The top 25 passwords for 2015 have been revealed, proving that we still haven't learnt very much about securing our online accounts.
The yearly list is compiled by SplashData, and consists of all the millions of stolen passwords made public throughout the last twelve months. This year the results are based on over two million leaked passwords.
The slapdash passwords might come as a shock to many considering that it's more than 50 years since the invention of the computer password, and stories of hacks and data breaches pepper the news headlines on an almost weekly basis.
This year's list will have security professionals swearing under their breaths as such classics as '123456' and 'password' remain in the top spots for the second year running.
> See also: Are Millennials more careless with passwords?
The rest of the list isn't much better, with sports-related passwords still making the top ten. Others such as 'login' (20) and 'letmein' (19) might be more indictative of lazy staff or IT admins not changing their default network passwords, while the only real difference from previous years is the influence of the Disney marketing machine, with 'Star Wars' and 'solo' making the 25 and 23 spots respectively.
The top ten passwords were:
- 123456 (Unchanged)
- password (Unchanged)
- 12345678 (Up 1)
- qwerty (Up 1)
- 12345 (Down 2)
- 123456789 (Unchanged)
- football (Up 3)
- 1234 (Down 1)
- 1234567 (Up 2)
- baseball (Down 2)
It's an amusing read.
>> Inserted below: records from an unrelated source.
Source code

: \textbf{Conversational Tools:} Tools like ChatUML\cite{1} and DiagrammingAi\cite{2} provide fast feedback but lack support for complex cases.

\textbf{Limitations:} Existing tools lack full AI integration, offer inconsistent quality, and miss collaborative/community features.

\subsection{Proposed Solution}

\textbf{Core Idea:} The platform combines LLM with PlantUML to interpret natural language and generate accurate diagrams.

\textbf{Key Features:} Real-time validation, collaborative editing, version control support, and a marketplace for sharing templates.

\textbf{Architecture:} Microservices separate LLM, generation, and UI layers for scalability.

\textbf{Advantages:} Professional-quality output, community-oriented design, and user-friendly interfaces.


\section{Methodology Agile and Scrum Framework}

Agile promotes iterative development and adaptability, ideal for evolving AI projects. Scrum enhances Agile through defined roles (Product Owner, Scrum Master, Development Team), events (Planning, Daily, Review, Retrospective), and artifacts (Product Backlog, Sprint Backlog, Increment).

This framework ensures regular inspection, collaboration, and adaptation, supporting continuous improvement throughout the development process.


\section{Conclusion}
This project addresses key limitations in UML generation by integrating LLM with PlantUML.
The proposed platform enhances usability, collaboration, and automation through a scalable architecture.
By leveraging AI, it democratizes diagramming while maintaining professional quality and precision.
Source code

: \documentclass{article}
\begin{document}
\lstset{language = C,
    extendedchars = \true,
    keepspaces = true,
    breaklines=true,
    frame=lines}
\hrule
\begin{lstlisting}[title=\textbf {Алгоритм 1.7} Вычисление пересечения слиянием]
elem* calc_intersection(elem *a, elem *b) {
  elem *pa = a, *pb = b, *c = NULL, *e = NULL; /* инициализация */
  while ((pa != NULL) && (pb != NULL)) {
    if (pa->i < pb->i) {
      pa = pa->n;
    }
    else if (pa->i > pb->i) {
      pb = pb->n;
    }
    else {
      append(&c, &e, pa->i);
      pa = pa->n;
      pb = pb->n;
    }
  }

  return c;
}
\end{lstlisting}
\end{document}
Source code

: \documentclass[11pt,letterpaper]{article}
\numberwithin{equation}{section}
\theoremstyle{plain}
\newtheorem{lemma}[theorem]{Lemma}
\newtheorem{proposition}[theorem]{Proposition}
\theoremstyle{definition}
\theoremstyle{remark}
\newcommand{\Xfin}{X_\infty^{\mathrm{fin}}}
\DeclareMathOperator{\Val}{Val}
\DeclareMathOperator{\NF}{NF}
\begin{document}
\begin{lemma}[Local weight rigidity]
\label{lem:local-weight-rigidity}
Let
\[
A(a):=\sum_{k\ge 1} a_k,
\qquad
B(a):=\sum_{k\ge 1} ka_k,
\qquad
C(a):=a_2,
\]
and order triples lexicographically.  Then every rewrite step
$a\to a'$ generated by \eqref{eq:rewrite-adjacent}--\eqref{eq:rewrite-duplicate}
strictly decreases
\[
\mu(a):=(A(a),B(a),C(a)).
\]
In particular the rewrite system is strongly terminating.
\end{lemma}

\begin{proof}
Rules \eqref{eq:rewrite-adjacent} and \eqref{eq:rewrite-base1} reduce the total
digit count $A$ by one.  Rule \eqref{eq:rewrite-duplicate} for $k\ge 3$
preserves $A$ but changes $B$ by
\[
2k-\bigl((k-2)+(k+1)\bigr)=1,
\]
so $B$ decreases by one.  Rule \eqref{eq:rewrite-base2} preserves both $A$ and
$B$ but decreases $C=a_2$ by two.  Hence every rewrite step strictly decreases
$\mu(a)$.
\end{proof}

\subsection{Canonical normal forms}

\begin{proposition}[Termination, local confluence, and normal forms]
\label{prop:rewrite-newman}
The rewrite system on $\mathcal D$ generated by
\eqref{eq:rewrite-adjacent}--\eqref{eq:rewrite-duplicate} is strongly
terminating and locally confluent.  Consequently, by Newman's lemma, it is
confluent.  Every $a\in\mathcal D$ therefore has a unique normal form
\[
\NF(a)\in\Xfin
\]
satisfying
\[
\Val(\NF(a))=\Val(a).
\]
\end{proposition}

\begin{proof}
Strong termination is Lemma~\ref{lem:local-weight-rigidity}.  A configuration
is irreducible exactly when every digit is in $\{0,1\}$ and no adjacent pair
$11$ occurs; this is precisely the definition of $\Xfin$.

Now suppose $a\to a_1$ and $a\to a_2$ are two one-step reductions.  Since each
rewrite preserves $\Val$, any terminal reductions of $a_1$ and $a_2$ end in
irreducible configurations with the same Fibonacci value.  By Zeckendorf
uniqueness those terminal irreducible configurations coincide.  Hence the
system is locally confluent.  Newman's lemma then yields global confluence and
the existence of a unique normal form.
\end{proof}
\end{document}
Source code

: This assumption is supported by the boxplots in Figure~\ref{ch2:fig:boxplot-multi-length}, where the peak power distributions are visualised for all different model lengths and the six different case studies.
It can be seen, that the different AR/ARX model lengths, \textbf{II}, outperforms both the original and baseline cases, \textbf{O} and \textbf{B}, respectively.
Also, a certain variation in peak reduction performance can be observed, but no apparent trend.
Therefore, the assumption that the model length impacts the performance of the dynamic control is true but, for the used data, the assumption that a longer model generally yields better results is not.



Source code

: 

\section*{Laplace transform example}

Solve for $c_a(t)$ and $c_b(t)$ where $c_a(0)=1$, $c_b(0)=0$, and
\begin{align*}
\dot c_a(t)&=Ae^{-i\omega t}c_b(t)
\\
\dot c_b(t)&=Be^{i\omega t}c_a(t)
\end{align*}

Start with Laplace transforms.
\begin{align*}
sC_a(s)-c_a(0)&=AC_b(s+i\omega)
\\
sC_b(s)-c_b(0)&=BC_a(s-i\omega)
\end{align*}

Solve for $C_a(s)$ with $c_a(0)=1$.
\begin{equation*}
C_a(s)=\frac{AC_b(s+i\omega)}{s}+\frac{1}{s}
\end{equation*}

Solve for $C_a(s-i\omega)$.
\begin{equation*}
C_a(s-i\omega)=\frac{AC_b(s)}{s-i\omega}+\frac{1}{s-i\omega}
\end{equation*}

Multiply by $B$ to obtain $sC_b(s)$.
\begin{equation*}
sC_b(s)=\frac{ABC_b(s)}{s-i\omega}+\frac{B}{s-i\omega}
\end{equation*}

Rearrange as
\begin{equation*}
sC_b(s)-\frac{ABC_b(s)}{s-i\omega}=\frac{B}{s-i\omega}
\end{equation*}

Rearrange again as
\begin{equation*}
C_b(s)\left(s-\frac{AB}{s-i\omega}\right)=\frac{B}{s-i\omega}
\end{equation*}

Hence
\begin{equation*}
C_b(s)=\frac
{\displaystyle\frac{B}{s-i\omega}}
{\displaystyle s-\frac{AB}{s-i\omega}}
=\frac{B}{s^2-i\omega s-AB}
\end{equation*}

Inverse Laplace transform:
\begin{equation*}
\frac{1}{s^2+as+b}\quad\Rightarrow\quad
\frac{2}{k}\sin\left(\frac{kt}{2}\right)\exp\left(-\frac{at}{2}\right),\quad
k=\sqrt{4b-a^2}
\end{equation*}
But can we really afford to be this lazy? Javvad Malik, Security Advocate at AlienVault, explains that the reason why these common passwords are so dangerous is that it gives an attacker an easy way to get into accounts, much like having a master key that you know will work on 10% of houses in your street.
'So rather than having to run a brute force against accounts – trying millions of password combinations to try and get in – I can take a small set of 25 or 50 passwords and try them against all the accounts,' says Malik. 'I'll not only have a high success rate in getting in – but it's more than likely that the same passwords would have been used across different websites.'
'This then becomes particularly dangerous as an attacker could take control of your Facebook, Twitter, email, banking – effectively your entire digital identity with relative ease.'
Beyond illustrating the obvious: that people are still terrible at choosing and remembering passwords, Gavin Millard, technical director EMEa at Tenable Network Security, thinks it shows a change in attitude is urgently needed.
> See also: Why bad passwords aren't the problem – it's the people who make them
'Irrelevant of what usual suspects make up the top 25, the fact that a list is still compilable in 2016 is a reflection on the apathetic approach many users take to securing their information online,' says Millard. 'Individual passwords should either be created using a recipe per site, an automated tool like a password manager or by using a suggested password by the browser.'
To reduce the risk of data loss, Millard advises that organisations enforce password best practices (length, strength, complexity), educate users on the importance of credential management, and roll out two factor authentication where applicable to ensure employees can’t use poor passwords on corporate resources.
So let's hope this year was the final year for this list.